Chapter 8 Proportions and chi squared

This chapter looks at methods used for analyzing relationships in categorical data. The variable of interest is not a single continuous variable (e.g. how income or weight varies between groups) but the relative count or proportion of observations that fall into each category.
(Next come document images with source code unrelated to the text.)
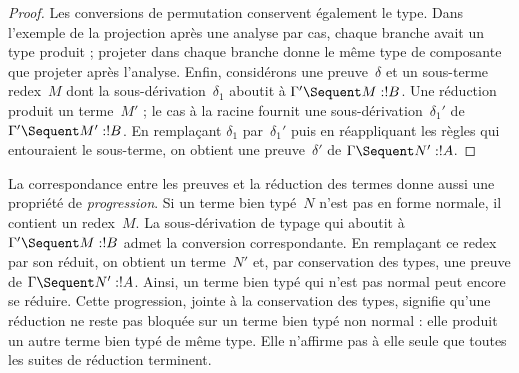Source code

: \documentclass[../../../include/open-logic-section]{subfiles}
\begin{document}
\begin{proof}
Les conversions de permutation conservent également
le type. Dans l'exemple de la projection après une
analyse par cas, chaque branche avait un type produit ;
projeter dans chaque branche donne le même type de
composante que projeter après l'analyse.
Enfin, considérons une preuve~$\delta$ et un sous-terme
redex~$M$ dont la sous-dérivation~$\delta_1$ aboutit
à $\Gamma' \Sequent M:!B$. Une réduction produit
un terme~$M'$ ; le cas à la racine fournit une
sous-dérivation~$\delta_1'$ de
$\Gamma' \Sequent M':!B$.
En remplaçant $\delta_1$ par~$\delta_1'$ puis en
réappliquant les règles qui entouraient le sous-terme,
on obtient une preuve~$\delta'$ de
$\Gamma \Sequent N':!A$.
\end{proof}

La correspondance entre les preuves et la réduction
des termes donne aussi une propriété de
\emph{progression}.
Si un terme bien typé~$N$ n'est pas en forme normale,
il contient un redex~$M$. La sous-dérivation de typage
qui aboutit à $\Gamma' \Sequent M:!B$ admet la conversion
correspondante. En remplaçant ce redex par son réduit,
on obtient un terme~$N'$ et, par conservation des types,
une preuve de $\Gamma \Sequent N':!A$.
Ainsi, un terme bien typé qui n'est pas normal peut
encore se réduire. Cette progression, jointe à la
conservation des types, signifie qu'une réduction
ne reste pas bloquée sur un terme bien typé non normal :
elle produit un autre terme bien typé de même type.
Elle n'affirme pas à elle seule que toutes les suites
de réduction terminent.
\end{document}
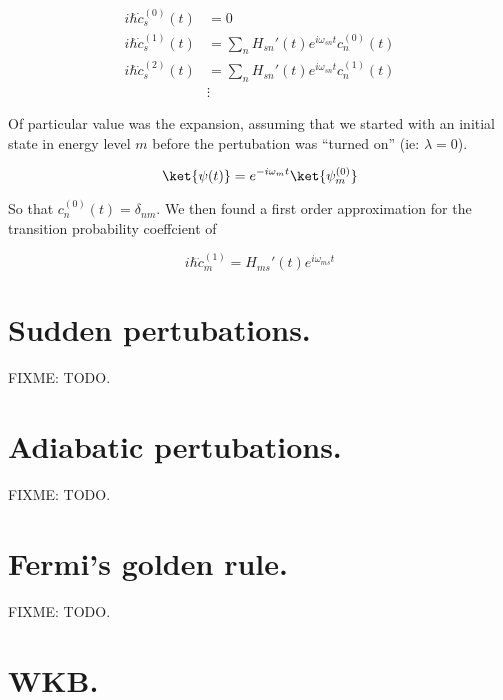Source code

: \begin{equation}\label{eqn:qmTwoReview:n}
\begin{aligned}
i \hbar \dot{c}_s^{(0)}(t) &= 0  \\
i \hbar \dot{c}_s^{(1)}(t) &= \sum_{n} H_{sn}'(t) e^{i \omega_{sn} t} c_n^{(0)}(t) \\
i \hbar \dot{c}_s^{(2)}(t) &= \sum_{n} H_{sn}'(t) e^{i \omega_{sn} t} c_n^{(1)}(t) \\
&\vdots
\end{aligned}
\end{equation}

Of particular value was the expansion, assuming that we started with an initial state in energy level $m$ before the pertubation was ``turned on'' (ie: $\lambda = 0$).

\begin{equation}\label{eqn:qmTwoReview:n}
\ket{\psi(t)} = e^{-i \omega_m t} \ket{\psi_m^{(0)} }
\end{equation}

So that $c_n^{(0)}(t) = \delta_{nm}$.  We then found a first order approximation for the transition probability coeffcient of

\begin{equation}\label{eqn:qmTwoReview:n}
\boxed{
i \hbar \dot{c}_m^{(1)} = H_{ms}'(t) e^{i \omega_{ms} t}
}
\end{equation}

\section{Sudden pertubations.}

FIXME: TODO.

\section{Adiabatic pertubations.}

FIXME: TODO.

\section{Fermi's golden rule.}

FIXME: TODO.

\section{WKB.}

\EndNoBibArticle
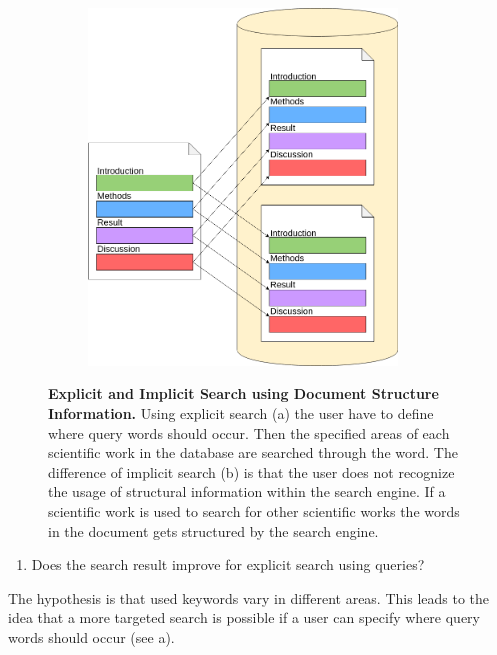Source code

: \begin{figure}[t]
\begin{subfigure}[c]{0.49\textwidth}
    \includegraphics[width=0.9\textwidth]{figures/implicit}
  \end{subfigure}
  \caption[Explicit and Implicit Search using Document Structure Information]{\textbf{Explicit and Implicit Search using Document Structure Information.} Using explicit search (a) the user have to define where query words should occur. Then the specified areas of each scientific work in the database are searched through the word. The difference of implicit search (b) is that the user does not recognize the usage of structural information within the search engine. If a scientific work is used to search for other scientific works the words in the document gets structured by the search engine.}
  \label{fig:implicit_vs_explicit}
\end{figure}

\begin{enumerate}
  \item Does the search result improve for explicit search using queries?
\end{enumerate}

The hypothesis is that used keywords vary in different areas. This leads to the idea that a more targeted search is possible if a user can specify where query words should occur (see  a).

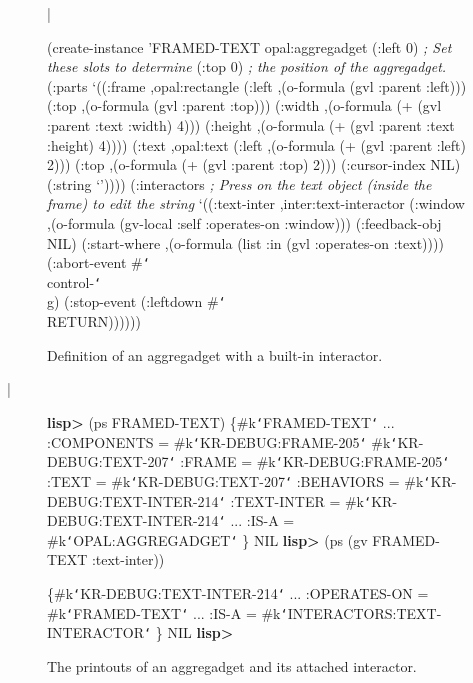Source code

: \begin{figure}
\bar{}
\begin{programexample}
(create-instance 'FRAMED-TEXT opal:aggregadget
   (:left 0)      {\it ; Set these slots to determine}
   (:top 0)       {\it ; the position of the aggregadget.}
   (:parts
    `((:frame ,opal:rectangle
          (:left ,(o-formula (gvl :parent :left)))
          (:top ,(o-formula (gvl :parent :top)))
          (:width ,(o-formula (+ (gvl :parent :text :width) 4)))
          (:height ,(o-formula (+ (gvl :parent :text :height) 4))))
      (:text ,opal:text
          (:left ,(o-formula (+ (gvl :parent :left) 2)))
          (:top ,(o-formula (+ (gvl :parent :top) 2)))
          (:cursor-index NIL)
          (:string `'))))
   (:interactors
     {\it ; Press on the text object (inside the frame) to edit the string}
    `((:text-inter ,inter:text-interactor
	  (:window ,(o-formula (gv-local :self :operates-on :window)))
          (:feedback-obj NIL)
          (:start-where ,(o-formula
                          (list :in (gvl :operates-on :text))))
          (:abort-event \#{\tt\char`\\}control-{\tt\char`\\}g)
          (:stop-event (:leftdown \#{\tt\char`\\}RETURN))))))
\end{programexample}
\caption{Definition of an aggregadget with a built-in interactor.}
\end{figure}

\bar{}

\begin{figure}
\begin{programexample}

{\bf lisp>} (ps FRAMED-TEXT)
\{\#k{\tt\char`\<}FRAMED-TEXT{\tt\char`\>}
  ...
  :COMPONENTS =  \#k{\tt\char`\<}KR-DEBUG:FRAME-205{\tt\char`\>} \#k{\tt\char`\<}KR-DEBUG:TEXT-207{\tt\char`\>}
  :FRAME =  \#k{\tt\char`\<}KR-DEBUG:FRAME-205{\tt\char`\>}
  :TEXT =  \#k{\tt\char`\<}KR-DEBUG:TEXT-207{\tt\char`\>}
  :BEHAVIORS =  \#k{\tt\char`\<}KR-DEBUG:TEXT-INTER-214{\tt\char`\>}
  :TEXT-INTER =  \#k{\tt\char`\<}KR-DEBUG:TEXT-INTER-214{\tt\char`\>}
  ...
  :IS-A =  \#k{\tt\char`\<}OPAL:AGGREGADGET{\tt\char`\>}
\}
NIL
{\bf lisp>} (ps (gv FRAMED-TEXT :text-inter))

\{\#k{\tt\char`\<}KR-DEBUG:TEXT-INTER-214{\tt\char`\>}
  ...
  :OPERATES-ON =  \#k{\tt\char`\<}FRAMED-TEXT{\tt\char`\>}
  ...
  :IS-A =  \#k{\tt\char`\<}INTERACTORS:TEXT-INTERACTOR{\tt\char`\>}
\}
NIL
{\bf lisp>}

\end{programexample}
\caption{The printouts of an aggregadget and its attached interactor.}
\end{figure}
A key point is that the chi-squared test used in these cases is equivanet to a test of nested Poisson regression models.

8.1 Goodness of fit

A test of goodness-of-fit establishes whether an observed frequency distribution differs from a theoretical distribution. For example, we could test the hypothesis that a random sample with 44 men and 56 women has been drawn from a population in which men and women are equal in frequency, i.e. with the theoretical distribution of 50 men and 50 women.

Sample dataset:

Assume we have one category (mood) with three possible levels (‘happy’, ‘sad’ or ‘meh’). We have a sample of 120 observations in total, as generated by the code below. We also add dummy variables to represent ‘happy’ and ‘sad’ for use in the linear model.

mydata_chi1 <- data.frame(mood = c('happy', 'sad', 'meh'),
               counts = c(60, 90, 70)) %>% 
  
  # Dummy variables to be used in linear model
  mutate(mood_happy = if_else(mood == 'happy', 1, 0)) %>% 
  mutate(mood_sad = if_else(mood == 'sad', 1, 0))
Table 8.1: Categorical data with one variable
mood counts mood_happy mood_sad
happy 60 1 0
sad 90 0 1
meh 70 0 0

In this example, we may want to test whether the proportions of people with each mood in the underlying population are equal, based on our observation of 120 people.

Chi-squared test:

The goodness-of-fit test is based on the following test statistic:

\(\chi^2 = \sum \frac{(O_i - Ei)^2}{E_i}\)

where \(O_i\) is the observed count in each category and \(E_i\) is the expected count in each category. The test statistic follows a chi-squared (\(\chi^2\)) distribution where the degrees of freedom are equal to the number of categories minus one, i.e. \(d.f. = rows - 1\) (in this example, df = 2).

A worked example of a goodness-of-fit test is provided in this video by Khan Academy.

R’s built-in chi-squared test, chisq.test, compares the proportion of counts in each category with the expected proportions. By default, the expected proportions in each category are assumed to be equal.

#Built-in test
chisq.test(mydata_chi1$counts)
## 
##  Chi-squared test for given probabilities
## 
## data:  mydata_chi1$counts
## X-squared = 6.3636, df = 2, p-value = 0.04151

In this example, we would reject the null hypothesis that the proportion of people with each mood are all equal (p = 0.04151).

Equivalent linear model:

The equivalent linear model is a Poisson regression. This is a type of Generalized Linear Model (GLM). Poisson regressions use the natural log of the dependent variable, and so are sometimes referred to as a log-linear models. The follow model specification can be used:

\(log(y) = \beta_0 + \beta_1 \cdot x_1 + \beta_2 \cdot x_2 + ...\)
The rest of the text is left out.